The second way to modulate pain, she continued, is to target tissue at irradiances above 250 mW/cm2. She and her colleagues have conducted in vitro and in vivo studies, which indicate that treatment with an irradiance/fluence rate at 270 mW/cm2 or higher at the nerve can rapidly block pain transmission.

“In vitro, we found that if we used an 810-nm wavelength light at 300 mW/cm2, we got a disruption of microtubules in the DRG neurons in culture, specifically the small neurons, the nociceptive fibers, but we did not affect the proprioceptive fibers unless we increased the length of the treatment,” she said. “We essentially found the same thing in vivo in a rodent model of neuropathic pain.”

In a pilot study, Anders and coauthors examined the efficacy of laser irradiation of the dorsal root ganglion of the second lumbar spinal nerve for patients with chronic back pain.

They found that PBMT effectively reduced back pain equal to the effects of lidocaine.

Based on these two irradiation approaches of targeting tissue, Anders recommends that a combination therapy be used to modulate neuropathic pain going forward. “This approach would involve the initial use of a high-irradiance treatment [at least 250 mW/cm2] at the nerve to block the pain transmission,” she said. “That treatment would be followed by a series of low-irradiance treatments [10-100 mW/cm2] along the course of the involved nerve to alter chronic pathology and inflammation.”
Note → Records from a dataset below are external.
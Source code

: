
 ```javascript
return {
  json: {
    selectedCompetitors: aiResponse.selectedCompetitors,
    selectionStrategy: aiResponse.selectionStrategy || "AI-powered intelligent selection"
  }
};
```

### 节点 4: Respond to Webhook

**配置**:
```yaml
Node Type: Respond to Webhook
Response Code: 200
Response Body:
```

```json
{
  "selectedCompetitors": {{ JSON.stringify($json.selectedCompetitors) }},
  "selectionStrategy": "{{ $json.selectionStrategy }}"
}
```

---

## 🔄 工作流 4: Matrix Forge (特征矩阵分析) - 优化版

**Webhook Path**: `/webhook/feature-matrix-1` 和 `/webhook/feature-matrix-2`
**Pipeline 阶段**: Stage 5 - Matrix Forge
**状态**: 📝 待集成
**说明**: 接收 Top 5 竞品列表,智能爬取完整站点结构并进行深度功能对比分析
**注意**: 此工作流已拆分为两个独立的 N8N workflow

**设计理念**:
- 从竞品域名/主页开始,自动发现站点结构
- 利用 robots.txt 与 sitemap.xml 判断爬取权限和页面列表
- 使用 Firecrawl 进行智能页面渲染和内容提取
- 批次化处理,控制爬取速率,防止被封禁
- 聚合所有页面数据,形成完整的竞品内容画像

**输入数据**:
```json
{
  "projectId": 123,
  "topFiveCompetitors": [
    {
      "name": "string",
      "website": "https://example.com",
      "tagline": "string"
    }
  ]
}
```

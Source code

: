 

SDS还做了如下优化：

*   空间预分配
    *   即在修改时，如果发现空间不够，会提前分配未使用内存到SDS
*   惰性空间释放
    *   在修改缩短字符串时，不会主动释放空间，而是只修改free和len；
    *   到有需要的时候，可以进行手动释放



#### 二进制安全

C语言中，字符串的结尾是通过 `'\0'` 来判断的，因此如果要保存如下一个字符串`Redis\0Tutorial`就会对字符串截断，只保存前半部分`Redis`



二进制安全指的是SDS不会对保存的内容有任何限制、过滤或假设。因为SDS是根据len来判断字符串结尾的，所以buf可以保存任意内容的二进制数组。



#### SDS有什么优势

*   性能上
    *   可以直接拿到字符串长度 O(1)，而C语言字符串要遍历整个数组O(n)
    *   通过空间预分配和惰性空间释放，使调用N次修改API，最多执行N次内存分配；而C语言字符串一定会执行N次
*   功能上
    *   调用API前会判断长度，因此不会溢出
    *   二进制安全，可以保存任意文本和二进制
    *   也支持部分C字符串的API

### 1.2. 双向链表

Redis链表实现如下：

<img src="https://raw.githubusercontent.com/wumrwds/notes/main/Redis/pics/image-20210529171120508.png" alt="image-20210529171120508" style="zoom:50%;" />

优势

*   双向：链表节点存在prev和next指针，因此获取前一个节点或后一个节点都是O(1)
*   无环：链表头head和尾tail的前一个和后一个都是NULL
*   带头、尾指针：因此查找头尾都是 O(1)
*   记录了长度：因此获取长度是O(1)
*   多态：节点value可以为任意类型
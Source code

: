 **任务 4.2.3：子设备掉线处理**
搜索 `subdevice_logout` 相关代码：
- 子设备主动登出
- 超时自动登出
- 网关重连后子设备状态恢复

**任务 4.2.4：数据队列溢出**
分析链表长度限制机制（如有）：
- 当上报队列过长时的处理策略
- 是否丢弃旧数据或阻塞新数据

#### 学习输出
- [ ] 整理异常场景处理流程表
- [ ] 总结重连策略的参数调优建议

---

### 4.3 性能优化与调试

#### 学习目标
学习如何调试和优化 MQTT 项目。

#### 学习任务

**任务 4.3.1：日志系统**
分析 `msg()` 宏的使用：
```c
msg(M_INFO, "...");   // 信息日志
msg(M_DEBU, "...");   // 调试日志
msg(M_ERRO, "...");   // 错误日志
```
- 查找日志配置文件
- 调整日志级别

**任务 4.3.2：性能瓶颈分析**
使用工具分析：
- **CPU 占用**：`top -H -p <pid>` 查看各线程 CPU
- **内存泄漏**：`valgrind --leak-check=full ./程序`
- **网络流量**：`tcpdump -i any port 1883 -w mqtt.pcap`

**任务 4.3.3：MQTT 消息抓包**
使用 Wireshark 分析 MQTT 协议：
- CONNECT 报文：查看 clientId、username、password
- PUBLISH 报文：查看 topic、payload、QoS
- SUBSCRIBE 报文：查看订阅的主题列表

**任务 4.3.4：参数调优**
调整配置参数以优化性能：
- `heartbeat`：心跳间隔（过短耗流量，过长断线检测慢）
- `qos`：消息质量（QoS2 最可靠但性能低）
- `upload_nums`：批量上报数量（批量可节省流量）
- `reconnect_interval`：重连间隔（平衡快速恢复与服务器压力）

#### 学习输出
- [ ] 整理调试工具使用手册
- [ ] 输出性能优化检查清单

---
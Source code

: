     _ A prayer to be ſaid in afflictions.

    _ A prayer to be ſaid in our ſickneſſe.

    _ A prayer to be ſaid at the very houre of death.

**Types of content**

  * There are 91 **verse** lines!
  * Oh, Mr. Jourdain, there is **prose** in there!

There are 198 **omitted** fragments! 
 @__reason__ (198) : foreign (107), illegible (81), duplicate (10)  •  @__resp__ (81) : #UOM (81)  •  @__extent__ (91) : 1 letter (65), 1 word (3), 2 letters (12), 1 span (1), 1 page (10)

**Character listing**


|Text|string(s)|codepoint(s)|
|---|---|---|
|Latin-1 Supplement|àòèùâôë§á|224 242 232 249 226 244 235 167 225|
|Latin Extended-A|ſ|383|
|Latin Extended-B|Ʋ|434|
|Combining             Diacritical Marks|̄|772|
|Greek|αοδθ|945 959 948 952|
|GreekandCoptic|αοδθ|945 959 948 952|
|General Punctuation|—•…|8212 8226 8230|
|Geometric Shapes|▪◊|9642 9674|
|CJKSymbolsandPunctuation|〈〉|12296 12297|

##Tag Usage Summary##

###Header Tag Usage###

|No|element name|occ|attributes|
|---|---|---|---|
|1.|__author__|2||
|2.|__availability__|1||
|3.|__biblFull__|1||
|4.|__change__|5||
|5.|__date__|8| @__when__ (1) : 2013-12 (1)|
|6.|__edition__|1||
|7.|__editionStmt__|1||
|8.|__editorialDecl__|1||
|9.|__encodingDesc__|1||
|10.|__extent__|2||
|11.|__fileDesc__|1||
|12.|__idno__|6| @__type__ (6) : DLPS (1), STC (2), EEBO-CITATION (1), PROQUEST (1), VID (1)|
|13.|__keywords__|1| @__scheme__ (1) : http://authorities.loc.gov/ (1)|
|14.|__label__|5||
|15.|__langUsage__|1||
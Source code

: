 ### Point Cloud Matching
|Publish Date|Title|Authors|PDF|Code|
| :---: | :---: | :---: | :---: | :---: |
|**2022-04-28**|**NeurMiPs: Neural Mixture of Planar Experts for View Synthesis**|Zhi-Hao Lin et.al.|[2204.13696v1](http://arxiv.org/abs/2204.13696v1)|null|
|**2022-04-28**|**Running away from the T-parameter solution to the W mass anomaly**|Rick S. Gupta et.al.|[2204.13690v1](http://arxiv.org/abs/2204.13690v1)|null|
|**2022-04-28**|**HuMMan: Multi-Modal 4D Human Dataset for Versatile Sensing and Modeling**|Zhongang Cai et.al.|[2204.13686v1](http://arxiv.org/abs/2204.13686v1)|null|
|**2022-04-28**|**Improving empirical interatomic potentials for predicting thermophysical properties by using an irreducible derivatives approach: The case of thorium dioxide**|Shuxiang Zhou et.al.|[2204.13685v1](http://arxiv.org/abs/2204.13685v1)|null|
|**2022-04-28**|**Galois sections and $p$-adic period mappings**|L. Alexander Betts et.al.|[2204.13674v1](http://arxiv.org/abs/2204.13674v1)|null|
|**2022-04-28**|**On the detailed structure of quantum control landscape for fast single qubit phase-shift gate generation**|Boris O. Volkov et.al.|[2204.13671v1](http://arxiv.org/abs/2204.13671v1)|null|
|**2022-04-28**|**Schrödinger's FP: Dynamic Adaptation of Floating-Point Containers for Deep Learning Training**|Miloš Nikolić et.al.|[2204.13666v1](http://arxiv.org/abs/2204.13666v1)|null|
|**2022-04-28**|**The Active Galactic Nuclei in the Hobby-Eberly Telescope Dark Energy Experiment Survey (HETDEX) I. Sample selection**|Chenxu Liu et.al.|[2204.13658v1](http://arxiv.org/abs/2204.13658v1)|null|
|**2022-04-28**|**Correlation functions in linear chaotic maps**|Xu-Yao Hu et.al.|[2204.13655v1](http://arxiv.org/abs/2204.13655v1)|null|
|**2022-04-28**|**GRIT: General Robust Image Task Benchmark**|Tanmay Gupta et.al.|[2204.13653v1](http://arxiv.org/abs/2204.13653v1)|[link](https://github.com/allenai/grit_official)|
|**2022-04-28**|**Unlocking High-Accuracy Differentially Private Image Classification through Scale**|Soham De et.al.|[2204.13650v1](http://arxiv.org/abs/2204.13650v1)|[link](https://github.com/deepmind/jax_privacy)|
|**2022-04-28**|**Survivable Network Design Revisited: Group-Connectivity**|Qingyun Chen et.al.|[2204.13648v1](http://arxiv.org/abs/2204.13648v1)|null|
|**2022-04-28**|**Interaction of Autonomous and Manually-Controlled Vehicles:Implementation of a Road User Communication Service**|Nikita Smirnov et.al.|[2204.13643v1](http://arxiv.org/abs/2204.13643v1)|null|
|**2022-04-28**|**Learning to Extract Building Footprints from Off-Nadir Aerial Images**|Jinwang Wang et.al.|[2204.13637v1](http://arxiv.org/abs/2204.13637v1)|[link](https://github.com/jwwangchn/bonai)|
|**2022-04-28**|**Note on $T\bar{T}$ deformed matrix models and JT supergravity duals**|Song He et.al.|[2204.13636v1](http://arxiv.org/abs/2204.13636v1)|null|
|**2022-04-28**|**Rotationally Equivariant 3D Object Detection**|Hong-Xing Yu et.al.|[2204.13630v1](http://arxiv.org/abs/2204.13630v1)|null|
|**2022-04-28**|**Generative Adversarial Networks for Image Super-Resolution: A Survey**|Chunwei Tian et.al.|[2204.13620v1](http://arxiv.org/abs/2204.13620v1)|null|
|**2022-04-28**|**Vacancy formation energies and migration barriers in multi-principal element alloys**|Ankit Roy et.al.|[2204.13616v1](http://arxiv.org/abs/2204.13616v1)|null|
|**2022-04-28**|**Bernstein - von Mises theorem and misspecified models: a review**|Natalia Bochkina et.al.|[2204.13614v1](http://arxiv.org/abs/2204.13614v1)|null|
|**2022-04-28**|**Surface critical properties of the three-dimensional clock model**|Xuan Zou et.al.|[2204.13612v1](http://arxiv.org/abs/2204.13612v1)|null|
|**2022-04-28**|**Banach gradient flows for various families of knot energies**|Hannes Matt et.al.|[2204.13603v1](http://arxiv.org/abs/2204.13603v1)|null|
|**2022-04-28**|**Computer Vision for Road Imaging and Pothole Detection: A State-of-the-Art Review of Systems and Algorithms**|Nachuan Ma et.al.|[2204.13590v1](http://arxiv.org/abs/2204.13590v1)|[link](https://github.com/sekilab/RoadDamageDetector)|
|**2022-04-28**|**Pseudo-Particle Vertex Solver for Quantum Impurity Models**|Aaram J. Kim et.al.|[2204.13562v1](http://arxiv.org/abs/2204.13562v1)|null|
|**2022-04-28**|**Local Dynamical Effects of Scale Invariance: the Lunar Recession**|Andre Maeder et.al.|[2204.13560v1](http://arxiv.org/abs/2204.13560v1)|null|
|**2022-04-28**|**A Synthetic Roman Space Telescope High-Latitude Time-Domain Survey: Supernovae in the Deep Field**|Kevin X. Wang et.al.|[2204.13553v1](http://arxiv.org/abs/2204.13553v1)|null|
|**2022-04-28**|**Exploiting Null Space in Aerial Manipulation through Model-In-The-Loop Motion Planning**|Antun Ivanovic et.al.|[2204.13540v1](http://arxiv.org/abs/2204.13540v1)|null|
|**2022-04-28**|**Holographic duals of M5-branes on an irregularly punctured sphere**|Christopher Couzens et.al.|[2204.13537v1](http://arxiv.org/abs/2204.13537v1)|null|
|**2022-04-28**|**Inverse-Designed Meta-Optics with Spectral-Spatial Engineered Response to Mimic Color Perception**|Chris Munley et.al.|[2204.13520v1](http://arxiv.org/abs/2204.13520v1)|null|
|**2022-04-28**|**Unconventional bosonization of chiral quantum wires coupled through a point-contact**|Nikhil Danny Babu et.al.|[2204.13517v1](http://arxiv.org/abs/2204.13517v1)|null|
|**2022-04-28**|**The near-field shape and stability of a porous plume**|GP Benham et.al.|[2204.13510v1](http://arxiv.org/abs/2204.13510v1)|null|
Potential Applications in Neurology

Anders also discussed research efforts under way involving transcranial PBMT: the delivery of near-infrared light through the tissues of the scalp and skull to targeted brain regions to treat neurologic injuries and disorders. “There have been some exciting results in preclinical animal work and in small clinical pilot work that show that there could be possible beneficial effects in Parkinson’s disease, Alzheimer’s disease, depression, and improvement in cognition and memory after a brain injury, such as a TBI,” she said.

“Initially, though, there were a lot of questions about whether you could really deliver light to the brain through the scalp. In my laboratory, we used slices of nonfixed brain and found that the sulci within the human brain act as light-wave guides. We used an 808-nm near-infrared wavelength of light, so that the light could penetrate more deeply.” Using nonfixed cadaver heads, where the light was applied at the scalp surface, Anders and colleagues were able to measure photons down to the depth of 4 cm. “It’s generally agreed now, though, that it’s to a maximum depth of 2.5-3 cm that enough photons are delivered that would cause a beneficial therapeutic effect,” she said.

Anders disclosed that she has received equipment from LiteCure, grant funding from the Department of Defense, and that she holds advisory board roles with LiteCure and Neurothera. She has also served in leadership roles for the Optical Society and holds intellectual property rights for the Henry M. Jackson Foundation for the Advancement of Military Medicine.